1963 debütierte Zubin Mehta als Operndirigent

Auch als Operndirigent war Zubin Mehta seit seinem Debüt 1963 in Montreal regelmäßig und höchst erfolgreich tätig. Auch an der Met, der Wiener Staatsoper, dem Royal Opera House in London, in Berlin, München - wo er 1998 bis 2006 musikalischer Direktor der Bayerischen Staatsoper war - Florenz und bei den Salzburger Festspielen stand er in den vergangenen Jahrzehnten regelmäßig am Pult. Dabei war sein Operndebüt in Europa 1964 ein durchaus „kühnes“ Unterfangen. Der Dirigent beschrieb es selbst einmal so: „Ein in Österreich ausgebildeter Dirigent, der aus Indien stammte und in Amerika Chef zweier Orchester war, sollte in Italien eine italienische Oper dirigieren! Man war einigermaßen zufrieden mit mir – und ich auch.“

Schon damals spielte er mit dem Maggio Musicale aus Florenz, das ihm später zu Heimat werden sollte. In dessen Nähe besitzt er eine wunderschöne, versteckt liegende Villa, in der ihn die Autorin dieser Zeilen einmal interviewen durfte. Heute ist das Maggio Musicale Fiorentio jenes Orchester, mit dem er die Welt bereist.

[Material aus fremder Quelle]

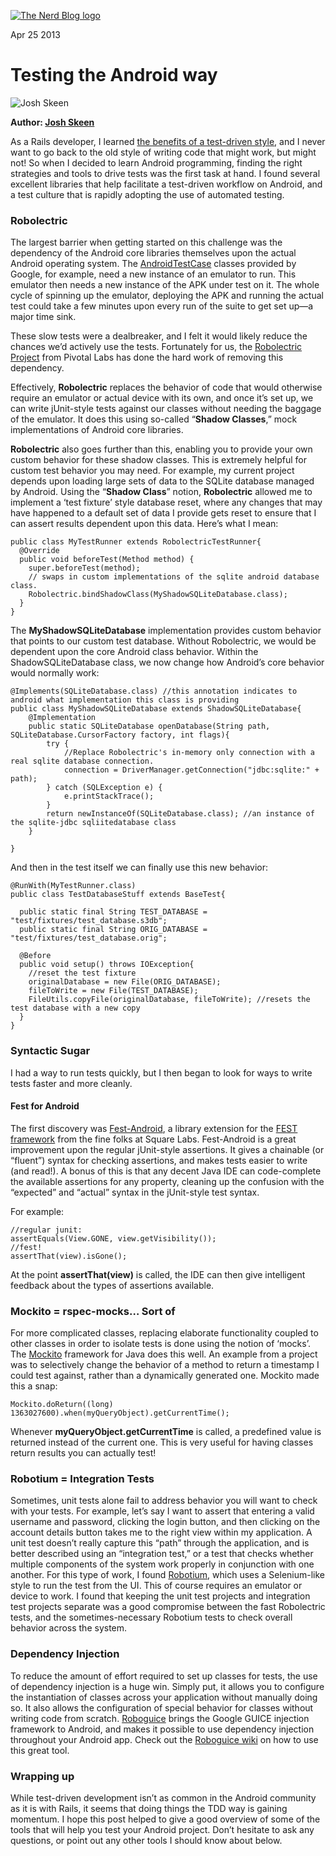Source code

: [![The Nerd Blog logo](http://36stpl737qv11acqekvsggfk3.wpengine.netdna-cdn.com/wp-content/themes/bignerdranch2/images/the-nerd-blog-logo.png)](http://blog.bignerdranch.com)

Apr 25 2013

Testing the Android way
=======================

![Josh Skeen](http://36stpl737qv11acqekvsggfk3.wpengine.netdna-cdn.com/wp-content/uploads/2013/01/Josh-40x40.jpg)

**Author:
 [Josh Skeen](http://blog.bignerdranch.com/author/josh/)**

As a Rails developer, I learned [the benefits of a test-driven style](http://bit.ly/XTy2CR), and I never want to go back to the old style of writing code that might work, but might not! So when I decided to learn Android programming, finding the right strategies and tools to drive tests was the first task at hand. I found several excellent libraries that help facilitate a test-driven workflow on Android, and a test culture that is rapidly adopting the use of automated testing.

### Robolectric

The largest barrier when getting started on this challenge was the dependency of the Android core libraries themselves upon the actual Android operating system. The [AndroidTestCase](http://developer.android.com/reference/android/test/AndroidTestCase.html) classes provided by Google, for example, need a new instance of an emulator to run. This emulator then needs a new instance of the APK under test on it. The whole cycle of spinning up the emulator, deploying the APK and running the actual test could take a few minutes upon every run of the suite to get set up—a major time sink.

These slow tests were a dealbreaker, and I felt it would likely reduce the chances we’d actively use the tests. Fortunately for us, the [Robolectric Project](http://pivotal.github.io/robolectric/) from Pivotal Labs has done the hard work of removing this dependency.

Effectively, **Robolectric** replaces the behavior of code that would otherwise require an emulator or actual device with its own, and once it’s set up, we can write jUnit-style tests against our classes without needing the baggage of the emulator. It does this using so-called “**Shadow Classes**,” mock implementations of Android core libraries.

**Robolectric** also goes further than this, enabling you to provide your own custom behavior for these shadow classes. This is extremely helpful for custom test behavior you may need. For example, my current project depends upon loading large sets of data to the SQLite database managed by Android. Using the “**Shadow Class**” notion, **Robolectric** allowed me to implement a ‘test fixture’ style database reset, where any changes that may have happened to a default set of data I provide gets reset to ensure that I can assert results dependent upon this data. Here’s what I mean:

    public class MyTestRunner extends RobolectricTestRunner{
      @Override
      public void beforeTest(Method method) {
        super.beforeTest(method);
        // swaps in custom implementations of the sqlite android database class.
        Robolectric.bindShadowClass(MyShadowSQLiteDatabase.class);
      }
    }

The **MyShadowSQLiteDatabase** implementation provides custom behavior that points to our custom test database. Without Robolectric, we would be dependent upon the core Android class behavior. Within the ShadowSQLiteDatabase class, we now change how Android’s core behavior would normally work:

    @Implements(SQLiteDatabase.class) //this annotation indicates to android what implementation this class is providing
    public class MyShadowSQLiteDatabase extends ShadowSQLiteDatabase{
        @Implementation
        public static SQLiteDatabase openDatabase(String path, SQLiteDatabase.CursorFactory factory, int flags){
            try {
                //Replace Robolectric's in-memory only connection with a real sqlite database connection.
                connection = DriverManager.getConnection("jdbc:sqlite:" + path); 
            } catch (SQLException e) {
                e.printStackTrace();
            } 
            return newInstanceOf(SQLiteDatabase.class); //an instance of the sqlite-jdbc sqliitedatabase class
        }

    }

And then in the test itself we can finally use this new behavior:

    @RunWith(MyTestRunner.class)
    public class TestDatabaseStuff extends BaseTest{

      public static final String TEST_DATABASE = "test/fixtures/test_database.s3db";
      public static final String ORIG_DATABASE = "test/fixtures/test_database.orig";

      @Before
      public void setup() throws IOException{
        //reset the test fixture
        originalDatabase = new File(ORIG_DATABASE);
        fileToWrite = new File(TEST_DATABASE);
        FileUtils.copyFile(originalDatabase, fileToWrite); //resets the test database with a new copy
      }
    }

### Syntactic Sugar

I had a way to run tests quickly, but I then began to look for ways to write tests faster and more cleanly.

#### Fest for Android

The first discovery was [Fest-Android](http://square.github.io/fest-android/), a library extension for the [FEST framework](http://fest.easytesting.org/) from the fine folks at Square Labs. Fest-Android is a great improvement upon the regular jUnit-style assertions. It gives a chainable (or “fluent”) syntax for checking assertions, and makes tests easier to write (and read!). A bonus of this is that any decent Java IDE can code-complete the available assertions for any property, cleaning up the confusion with the “expected” and “actual” syntax in the jUnit-style test syntax.

For example:

    //regular junit:
    assertEquals(View.GONE, view.getVisibility());
    //fest!
    assertThat(view).isGone();

At the point **assertThat(view)** is called, the IDE can then give intelligent feedback about the types of assertions available.

### Mockito = rspec-mocks… Sort of

For more complicated classes, replacing elaborate functionality coupled to other classes in order to isolate tests is done using the notion of ‘mocks’. The [Mockito](https://code.google.com/p/mockito/) framework for Java does this well. An example from a project was to selectively change the behavior of a method to return a timestamp I could test against, rather than a dynamically generated one. Mockito made this a snap:

`Mockito.doReturn((long) 1363027600).when(myQueryObject).getCurrentTime();`

Whenever **myQueryObject.getCurrentTime** is called, a predefined value is returned instead of the current one. This is very useful for having classes return results you can actually test!

### Robotium = Integration Tests

Sometimes, unit tests alone fail to address behavior you will want to check with your tests. For example, let’s say I want to assert that entering a valid username and password, clicking the login button, and then clicking on the account details button takes me to the right view within my application. A unit test doesn’t really capture this “path” through the application, and is better described using an “integration test,” or a test that checks whether multiple components of the system work properly in conjunction with one another. For this type of work, I found [Robotium](https://code.google.com/p/robotium/), which uses a Selenium-like style to run the test from the UI. This of course requires an emulator or device to work. I found that keeping the unit test projects and integration test projects separate was a good compromise between the fast Robolectric tests, and the sometimes-necessary Robotium tests to check overall behavior across the system.

### Dependency Injection

To reduce the amount of effort required to set up classes for tests, the use of dependency injection is a huge win. Simply put, it allows you to configure the instantiation of classes across your application without manually doing so. It also allows the configuration of special behavior for classes without writing code from scratch. [Roboguice](https://github.com/roboguice/roboguice) brings the Google GUICE injection framework to Android, and makes it possible to use dependency injection throughout your Android app. Check out the [Roboguice wiki](https://github.com/roboguice/roboguice/wiki) on how to use this great tool.

### Wrapping up

While test-driven development isn’t as common in the Android community as it is with Rails, it seems that doing things the TDD way is gaining momentum. I hope this post helped to give a good overview of some of the tools that will help you test your Android project. Don’t hesitate to ask any questions, or point out any other tools I should know about below.
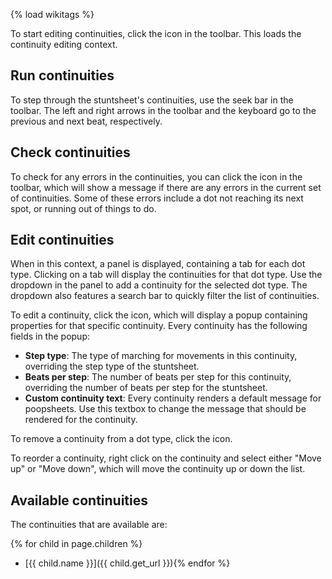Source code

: {% load wikitags %}

To start editing continuities, click the <i class="icon-pencil-square-o"></i> icon in the toolbar. This loads the continuity editing context.

## Run continuities

To step through the stuntsheet's continuities, use the seek bar in the toolbar. The left and right arrows in the toolbar and the keyboard go to the previous and next beat, respectively.

## Check continuities

To check for any errors in the continuities, you can click the <i class="icon-check"></i> icon in the toolbar, which will show a message if there are any errors in the current set of continuities. Some of these errors include a dot not reaching its next spot, or running out of things to do.

## Edit continuities

When in this context, a panel is displayed, containing a tab for each dot type. Clicking on a tab will display the continuities for that dot type. Use the dropdown in the panel to add a continuity for the selected dot type. The dropdown also features a search bar to quickly filter the list of continuities.

To edit a continuity, click the <i class="icon-pencil"></i> icon, which will display a popup containing properties for that specific continuity. Every continuity has the following fields in the popup:

- **Step type**: The type of marching for movements in this continuity, overriding the step type of the stuntsheet.
- **Beats per step**: The number of beats per step for this continuity, overriding the number of beats per step for the stuntsheet.
- **Custom continuity text**: Every continuity renders a default message for poopsheets. Use this textbox to change the message that should be rendered for the continuity.

To remove a continuity from a dot type, click the <i class="icon-times"></i> icon.

To reorder a continuity, right click on the continuity and select either "Move up" or "Move down", which will move the continuity up or down the list.

## Available continuities

The continuities that are available are:

{% for child in page.children %}
- [{{ child.name }}]({{ child.get_url }}){% endfor %}
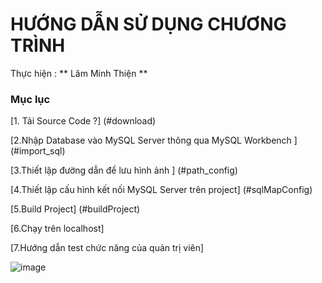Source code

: # HƯỚNG DẪN SỬ DỤNG CHƯƠNG TRÌNH

Thực hiện : ** Lâm Minh Thiện **
### Mục lục
[1. Tải Source Code ?] (#download)

[2.Nhập Database vào MySQL Server thông qua MySQL Workbench ] (#import_sql)

[3.Thiết lập đường dẫn để lưu hình ảnh ] (#path_config)

[4.Thiết lập cấu hình kết nối MySQL Server trên project] (#sqlMapConfig)

[5.Build Project] (#buildProject)

[6.Chạy trên localhost]

[7.Hướng dẫn test chức năng của quản trị viên]

![image](https://user-images.githubusercontent.com/31031585/150505500-5b5e78df-fb44-4593-aae8-5c123bf26c00.png)
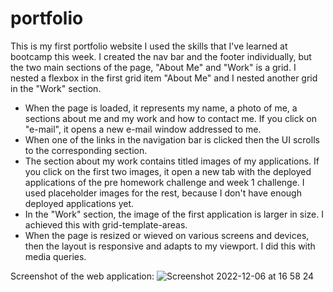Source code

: # portfolio
This is my first portfolio website
I used the skills that I've learned at bootcamp this week.
I created the nav bar and the footer individually, but the two main sections of the page, "About Me" and "Work" is a grid. I nested a flexbox in the first grid item "About Me" and I nested another grid in the "Work" section. 
- When the page is loaded, it represents my name, a photo of me, a sections about me and my work and how to contact me. If you click on "e-mail", it opens a new e-mail window addressed to me.
- When one of the links in the navigation bar is clicked then the UI scrolls to the corresponding section.
- The section about my work contains titled images of my applications. If you click on the first two images, it open a new tab with the deployed applications of the pre homework challenge and week 1 challenge. I used placeholder images for the rest, because I don't have enough deployed applications yet.
- In the "Work" section, the image of the first application is larger in size. I achieved this with grid-template-areas.
- When the page is resized or wieved on various screens and devices, then the layout is responsive and adapts to my viewport. I did this with media queries.

Screenshot of the web application:
![Screenshot 2022-12-06 at 16 58 24](https://user-images.githubusercontent.com/118014637/205976763-d5deaf76-1f64-45bf-a774-a8a76862d9e8.jpg)
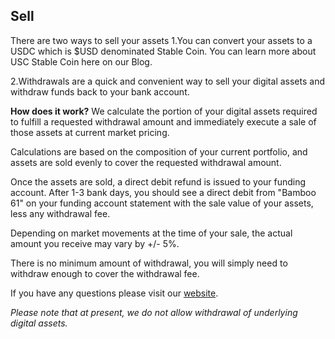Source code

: ## Sell
There are two ways to sell your assets
1.You can convert your assets to a USDC which is $USD denominated Stable Coin. You can learn more about USC Stable Coin here on our Blog.

2.Withdrawals are a quick and convenient way to sell your digital assets and withdraw funds back to your bank account.

**How does it work?**
We calculate the portion of your digital assets required to fulfill a requested withdrawal amount and immediately execute a sale of those assets at current market pricing.

Calculations are based on the composition of your current portfolio, and assets are sold evenly to cover the requested withdrawal amount.

Once the assets are sold, a direct debit refund is issued to your funding account. After 1-3 bank days, you should see a direct debit from "Bamboo 61" on your funding account statement with the sale value of your assets, less any withdrawal fee.


Depending on market movements at the time of your sale, the actual amount you receive may vary by +/- 5%.

There is no minimum amount of withdrawal, you will simply need to withdraw enough to cover the withdrawal fee.
            
If you have any questions please visit our [website](https://www.getbamboo.io).

_Please note that at present, we do not allow withdrawal of underlying digital assets._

Bis heute vielbeschäftigt auf der ganzen Welt

Bei den Salzburger Pfingstfestspielen ist auch der nächste Auftritt des Dirigenten mit diesem Klangkörper geplant. Das Orchester sorgte erst kürzlich mit Streaming-Konzerten aus Mailand (mit dem Orchester der Scala) und Berlin (mit den Berliner Philharmonikern) für Aufsehen.

In Salzburg soll es Ende Mai Puccinis „Tosca“ in einer konzertanten Aufführung mit Anja Harteros, Jonas Kaufmann und Bryn Terfel geben. Mit dem Maggio Musicale Fiorentino ist im Juni auch eine Serie von Verdis „La Forza del Destino“ in Florenz geplant. Außerdem steht ein Konzert mit Werken von Brahms am Programm. Und im Juli plant man in München mit Zubin Mehta und seiner „Aida“ bei den Opernfestspielen der Bayerischen Staatsoper, die konzertant mit Anita Rachvelishvili und Krassimira Stoyanova aufgeführt werden soll.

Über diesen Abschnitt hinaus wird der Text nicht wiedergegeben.